Data provided

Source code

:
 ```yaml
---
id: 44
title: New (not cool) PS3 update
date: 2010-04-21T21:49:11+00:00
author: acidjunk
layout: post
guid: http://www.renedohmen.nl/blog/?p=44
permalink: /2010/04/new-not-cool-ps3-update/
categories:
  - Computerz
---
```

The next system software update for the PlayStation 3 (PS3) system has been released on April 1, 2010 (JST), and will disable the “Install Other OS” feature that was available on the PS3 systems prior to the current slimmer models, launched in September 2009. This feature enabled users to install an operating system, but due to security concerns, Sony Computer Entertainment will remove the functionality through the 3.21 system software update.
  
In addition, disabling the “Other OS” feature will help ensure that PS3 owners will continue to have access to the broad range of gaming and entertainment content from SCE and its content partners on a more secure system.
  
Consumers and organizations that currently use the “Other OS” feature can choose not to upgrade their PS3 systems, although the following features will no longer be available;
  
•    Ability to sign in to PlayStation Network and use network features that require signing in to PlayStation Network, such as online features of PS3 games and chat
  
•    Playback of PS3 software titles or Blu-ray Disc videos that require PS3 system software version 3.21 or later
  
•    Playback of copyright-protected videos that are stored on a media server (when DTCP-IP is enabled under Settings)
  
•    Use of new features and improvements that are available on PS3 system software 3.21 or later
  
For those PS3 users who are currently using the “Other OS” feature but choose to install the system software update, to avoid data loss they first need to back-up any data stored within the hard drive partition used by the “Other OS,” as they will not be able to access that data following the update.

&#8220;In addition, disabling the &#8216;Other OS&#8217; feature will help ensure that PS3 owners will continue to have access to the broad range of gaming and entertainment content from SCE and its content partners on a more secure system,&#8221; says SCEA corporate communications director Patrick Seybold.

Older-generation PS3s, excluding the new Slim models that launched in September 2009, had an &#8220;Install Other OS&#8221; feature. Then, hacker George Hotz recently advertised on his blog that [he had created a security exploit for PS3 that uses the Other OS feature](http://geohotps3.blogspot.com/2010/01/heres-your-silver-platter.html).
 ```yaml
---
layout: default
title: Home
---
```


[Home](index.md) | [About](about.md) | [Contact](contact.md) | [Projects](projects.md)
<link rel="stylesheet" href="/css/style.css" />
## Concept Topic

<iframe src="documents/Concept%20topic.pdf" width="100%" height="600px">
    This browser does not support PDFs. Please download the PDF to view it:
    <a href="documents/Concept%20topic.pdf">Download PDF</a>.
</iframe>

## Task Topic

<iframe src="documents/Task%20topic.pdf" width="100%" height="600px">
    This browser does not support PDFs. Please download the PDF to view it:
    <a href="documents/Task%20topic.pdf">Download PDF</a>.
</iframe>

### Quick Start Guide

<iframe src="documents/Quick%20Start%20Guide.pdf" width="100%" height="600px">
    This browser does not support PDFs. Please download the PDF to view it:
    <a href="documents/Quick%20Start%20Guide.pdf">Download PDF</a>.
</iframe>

Problem requirements
A single number is the expected answer: how many lines of the entries contain "more".

Answer space
2